Re: [PATCH] ASoC: dapm: Check for NULL widget in dapm_update_dai_unlocked

From: Charles Keepax
Date: Wed Feb 06 2019 - 06:46:32 EST


On Wed, Feb 06, 2019 at 12:14:56PM +0100, Krzysztof Kozlowski wrote:
> On Wed, 6 Feb 2019 at 12:00, Charles Keepax
> <ckeepax@xxxxxxxxxxxxxxxxxxxxx> wrote:
> >
> > On Wed, Feb 06, 2019 at 11:22:33AM +0100, Krzysztof Kozlowski wrote:
> > > On Wed, 6 Feb 2019 at 11:05, Charles Keepax
> > > <ckeepax@xxxxxxxxxxxxxxxxxxxxx> wrote:
> > > >
> > > > DAIs linked to the dummy will not have an associated playback/capture
> > > > widget, so we need to skip the update in that case.
> > > >
> > > > Fixes: 078a85f2806f ("ASoC: dapm: Only power up active channels from a DAI")
> > > > Signed-off-by: Charles Keepax <ckeepax@xxxxxxxxxxxxxxxxxxxxx>
> > > > ---
> > > >
> > > > Ok so that all makes sense, this patch is probably the best fix?
> > > >
> > > > Thanks,
> > > > Charles
> > >
> > > For this particular issue (NULL-pointer):
> > > Reported-by: Krzysztof Kozlowski <krzk@xxxxxxxxxx>
> > > Tested-by: Krzysztof Kozlowski <krzk@xxxxxxxxxx>
> > >
> > > However now I see bug sleeping in atomic context:
> > >
> > > [ 64.000828] BUG: sleeping function called from invalid context at
> > > ../kernel/locking/mutex.c:908
> >
> > Does this probably definitely get fixed by reverting my patch?
> > It's just a bit odd as this seems to be complaining about a clock
> > operation in i2s_trigger and I don't think my patch should have
> > any affect on the trigger callback.
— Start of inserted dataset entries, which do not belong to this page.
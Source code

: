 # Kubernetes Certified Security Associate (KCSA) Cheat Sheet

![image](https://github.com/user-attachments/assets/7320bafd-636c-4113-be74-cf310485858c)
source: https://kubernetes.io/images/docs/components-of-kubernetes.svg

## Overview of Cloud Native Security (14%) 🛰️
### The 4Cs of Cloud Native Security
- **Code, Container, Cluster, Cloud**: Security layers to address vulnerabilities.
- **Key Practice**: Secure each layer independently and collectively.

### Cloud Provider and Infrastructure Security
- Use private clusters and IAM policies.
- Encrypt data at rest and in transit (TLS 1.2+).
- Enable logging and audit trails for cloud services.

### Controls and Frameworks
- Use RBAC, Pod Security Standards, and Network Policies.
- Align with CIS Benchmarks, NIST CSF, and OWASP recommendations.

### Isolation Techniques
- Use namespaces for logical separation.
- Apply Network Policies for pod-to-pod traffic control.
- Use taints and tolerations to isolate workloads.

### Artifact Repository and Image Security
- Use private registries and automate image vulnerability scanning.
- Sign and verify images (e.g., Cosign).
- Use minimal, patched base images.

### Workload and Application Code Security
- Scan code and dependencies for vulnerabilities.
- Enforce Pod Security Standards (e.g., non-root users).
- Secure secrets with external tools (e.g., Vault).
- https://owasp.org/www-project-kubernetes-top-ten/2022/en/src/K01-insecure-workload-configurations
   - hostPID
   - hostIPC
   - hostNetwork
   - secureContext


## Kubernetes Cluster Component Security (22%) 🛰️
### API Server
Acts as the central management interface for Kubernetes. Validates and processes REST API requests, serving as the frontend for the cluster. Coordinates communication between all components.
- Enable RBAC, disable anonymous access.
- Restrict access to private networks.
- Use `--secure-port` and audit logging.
It should get run from either
> > the dai_link DAPM event or hw_params, neither of which should
> > happen in an atomic context.
>
> Before this fixup, probably NULL pointer happened before any of this.
> I tried it now few times and the possible deadlock and sleeping in
> invalid context did not appear. It might be random/racy or totally
> unrelated to your change.
>

Looking through I think this is an unrelated issue. Assuming the
driver in question is (sound/soc/samsung/i2s.c). Inside
i2s_trigger, there is a call to config_setup(i2s), which in turn
will call clk_get_rate if i2s->quirks contains the flag
QUIRK_NO_MUXPSR.

The trigger callback can be made from an atomic context and
clk_get_rate will take the prepare lock of the clock. The clock
prepare lock is always a mutex which shouldn't be locked from an
atomic context. So it seems like this will fail whenever that
QUIRK_NO_MUXPSR flag is set, no idea what causes that to be set.

It looks like this bug was introduced by this change:

647d04f8e07a ("ASoC: samsung: i2s: Ensure the RCLK rate is properly determined")

Thanks,
Charles